Filter this material down to the lines that hold "about", copying each one.

**** MATERIAL PROVIDED ****

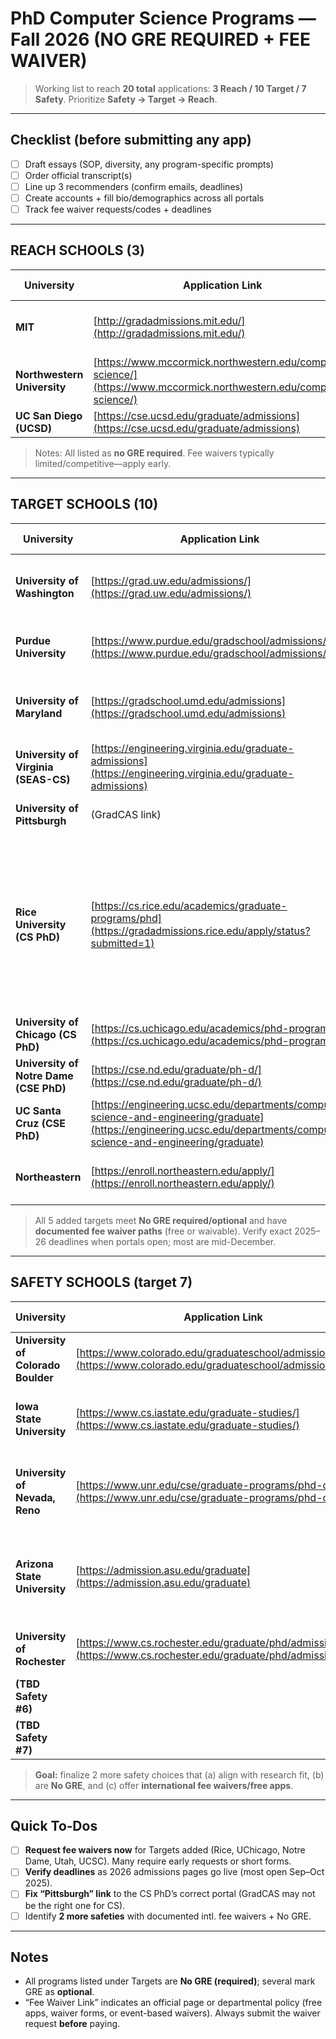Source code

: # PhD Computer Science Programs — Fall 2026 (NO GRE REQUIRED + FEE WAIVER)

> Working list to reach **20 total** applications: **3 Reach / 10 Target / 7 Safety**.
> Prioritize **Safety → Target → Reach**.

---

## Checklist (before submitting any app)

* [ ] Draft essays (SOP, diversity, any program-specific prompts)
* [ ] Order official transcript(s)
* [ ] Line up 3 recommenders (confirm emails, deadlines)
* [ ] Create accounts + fill bio/demographics across all portals
* [ ] Track fee waiver requests/codes + deadlines

---

## REACH SCHOOLS (3)

| University                  | Application Link                                                                                                     | Fee Waiver Link                                                                                                                                                                  | Deadline     | Application Status |
| --------------------------- | -------------------------------------------------------------------------------------------------------------------- | -------------------------------------------------------------------------------------------------------------------------------------------------------------------------------- | ------------ | ------------------ |
| **MIT**                     | [http://gradadmissions.mit.edu/](http://gradadmissions.mit.edu/)                                                     | [http://gradadmissions.mit.edu/about/diversity-initiatives/fee-waiver](http://gradadmissions.mit.edu/about/diversity-initiatives/fee-waiver)                                     | Dec 15, 2025 |                    |
| **Northwestern University** | [https://www.mccormick.northwestern.edu/computer-science/](https://www.mccormick.northwestern.edu/computer-science/) | [https://www.mccormick.northwestern.edu/computer-science/academics/graduate/admissions/](https://www.mccormick.northwestern.edu/computer-science/academics/graduate/admissions/) | Dec 15, 2025 |                    |
| **UC San Diego (UCSD)**     | [https://cse.ucsd.edu/graduate/admissions](https://cse.ucsd.edu/graduate/admissions)                                 | (Dept/Grad Div fee waiver page)                                                                                                                                                  | Dec 17, 2025 |                    |

> Notes: All listed as **no GRE required**. Fee waivers typically limited/competitive—apply early.

---

## TARGET SCHOOLS (10)

| University                                           | Application Link                                                                                                                                                         | Fee Waiver Link                                                                                                                                      | Deadline                | Application Status                                                      |
| ---------------------------------------------------- | ------------------------------------------------------------------------------------------------------------------------------------------------------------------------ | ---------------------------------------------------------------------------------------------------------------------------------------------------- | ----------------------- | ----------------------------------------------------------------------- |
| **University of Washington**                         | [https://grad.uw.edu/admissions/](https://grad.uw.edu/admissions/)                                                                                                       | [https://www.cs.washington.edu/academics/phd/admissions](https://www.cs.washington.edu/academics/phd/admissions)                                     | Dec 15, 2025            | Application partially filled (opens 9/1). Need to apply for fee waiver. |
| **Purdue University**                                | [https://www.purdue.edu/gradschool/admissions/](https://www.purdue.edu/gradschool/admissions/)                                                                           | [https://www.purdue.edu/gradschool/admissions/how-to-apply/apply-fee.html](https://www.purdue.edu/gradschool/admissions/how-to-apply/apply-fee.html) | Dec 15, 2025            | Unfinished. Need transcript, essays, recommenders.                      |
| **University of Maryland**                           | [https://gradschool.umd.edu/admissions](https://gradschool.umd.edu/admissions)                                                                                           | [https://gradschool.umd.edu/feewaiverinformation](https://gradschool.umd.edu/feewaiverinformation)                                                   | Dec 05, 2025            | Unfinished. Need recommenders, essays (multiple), fee waiver.           |
| **University of Virginia (SEAS-CS)**                 | [https://engineering.virginia.edu/graduate-admissions](https://engineering.virginia.edu/graduate-admissions)                                                             | **Free apps for 2026**                                                                                                                               | Dec 15, 2025            | Unfinished. Need essays, transcript, recommendation.                    |
| **University of Pittsburgh**                         | (GradCAS link)                                                                                                                                                           | Fee waiver within same form                                                                                                                          | Jan ??, 2026            | Not started, starts in september                                                           |
| **Rice University (CS PhD)**                         | [https://cs.rice.edu/academics/graduate-programs/phd](https://gradadmissions.rice.edu/apply/status?submitted=1)                                                               | **No application fee (PhD)**                                                                                                                         | **TBA** (typically Dec) | Application filled. SOP is AI generated (oops) reach school anyways likely wont get accepted. Need to send IELTS score to some code. Will see about this once my safety schools are submitted                  |
| **University of Chicago (CS PhD)**                   | [https://cs.uchicago.edu/academics/phd-program/](https://cs.uchicago.edu/academics/phd-program/)                                                                         | **Fee waiver available (incl. intl., hardship)**                                                                                                     | **TBA** (Dec)           | New. GRE optional.                                                      |
| **University of Notre Dame (CSE PhD)**               | [https://cse.nd.edu/graduate/ph-d/](https://cse.nd.edu/graduate/ph-d/)                                                                                                   | **Fee waiver available (intl. eligible)**                                                                                                            | **TBA** (Dec)           | New. GRE not required.                                                  |
| **UC Santa Cruz (CSE PhD)**                          | [https://engineering.ucsc.edu/departments/computer-science-and-engineering/graduate](https://engineering.ucsc.edu/departments/computer-science-and-engineering/graduate) | **Departmental fee waiver (intl. eligible)**                                                                                                         | **TBA** (Dec)           | account created, admissions open in October                                                    |
| **Northeastern** | [https://enroll.northeastern.edu/apply/](https://enroll.northeastern.edu/apply/)  | fee waiver granted | **TBA** (Dec) | fee wavier granted, application not started |

> All 5 added targets meet **No GRE required/optional** and have **documented fee waiver paths** (free or waivable). Verify exact 2025–26 deadlines when portals open; most are mid-December.

---

## SAFETY SCHOOLS (target 7)

| University                         | Application Link                                                                                                       | Fee Waiver Link                                                                                                                                                                            | Deadline     | Application Status                                                               |
| ---------------------------------- | ---------------------------------------------------------------------------------------------------------------------- | ------------------------------------------------------------------------------------------------------------------------------------------------------------------------------------------ | ------------ | -------------------------------------------------------------------------------- |
| **University of Colorado Boulder** | [https://www.colorado.edu/graduateschool/admissions](https://www.colorado.edu/graduateschool/admissions)               | [https://www.colorado.edu/graduateschool/admissions/application-requirements/application-fee](https://www.colorado.edu/graduateschool/admissions/application-requirements/application-fee) | Dec 15, 2025 | Application unfinished; many fields required.                                    |
| **Iowa State University**          | [https://www.cs.iastate.edu/graduate-studies/](https://www.cs.iastate.edu/graduate-studies/)                           | Dept page                                                                                                                                                                                  | Jan 15, 2026 | **Action**: confirm GRE waiver eligibility + fee waiver route.                   |
| **University of Nevada, Reno**     | [https://www.unr.edu/cse/graduate-programs/phd-cs](https://www.unr.edu/cse/graduate-programs/phd-cs)                   | Grad School fee waiver page / request                                                                                                                                                      | Jan 15, 2026 | New. GRE **not required**. **Action**: confirm app fee waiver route for intl.    |
| **Arizona State University**       | [https://admission.asu.edu/graduate](https://admission.asu.edu/graduate)                                               | Graduate College fee waiver/events                                                                                                                                                         | Jan 15, 2026 | From Additional list. **Action**: confirm intl. waiver (often via events/codes). |
| **University of Rochester**        | [https://www.cs.rochester.edu/graduate/phd/admissions.html](https://www.cs.rochester.edu/graduate/phd/admissions.html) | Dept hardship-based fee waiver                                                                                                                                                             | Jan 15, 2026 | From Additional list. GRE not required.                                          |
| **(TBD Safety #6)**                |                                                                                                                        |                                                                                                                                                                                            |              |                                                                                  |
| **(TBD Safety #7)**                |                                                                                                                        |                                                                                                                                                                                            |              |                                                                                  |

> **Goal:** finalize 2 more safety choices that (a) align with research fit, (b) are **No GRE**, and (c) offer **international fee waivers/free apps**.

---

## Quick To‑Dos

* [ ] **Request fee waivers now** for Targets added (Rice, UChicago, Notre Dame, Utah, UCSC). Many require early requests or short forms.
* [ ] **Verify deadlines** as 2026 admissions pages go live (most open Sep–Oct 2025).
* [ ] **Fix “Pittsburgh” link** to the CS PhD’s correct portal (GradCAS may not be the right one for CS).
* [ ] Identify **2 more safeties** with documented intl. fee waivers + No GRE.

---

## Notes

* All programs listed under Targets are **No GRE (required)**; several mark GRE as **optional**.
* “Fee Waiver Link” indicates an official page or departmental policy (free apps, waiver forms, or event-based waivers). Always submit the waiver request **before** paying.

****

• **REPLY TO THE TASK**:
| **MIT**                     | [http://gradadmissions.mit.edu/](http://gradadmissions.mit.edu/)                                                     | [http://gradadmissions.mit.edu/about/diversity-initiatives/fee-waiver](http://gradadmissions.mit.edu/about/diversity-initiatives/fee-waiver)                                     | Dec 15, 2025 |                    |
| **Rice University (CS PhD)**                         | [https://cs.rice.edu/academics/graduate-programs/phd](https://gradadmissions.rice.edu/apply/status?submitted=1)                                                               | **No application fee (PhD)**                                                                                                                         | **TBA** (typically Dec) | Application filled. SOP is AI generated (oops) reach school anyways likely wont get accepted. Need to send IELTS score to some code. Will see about this once my safety schools are submitted                  |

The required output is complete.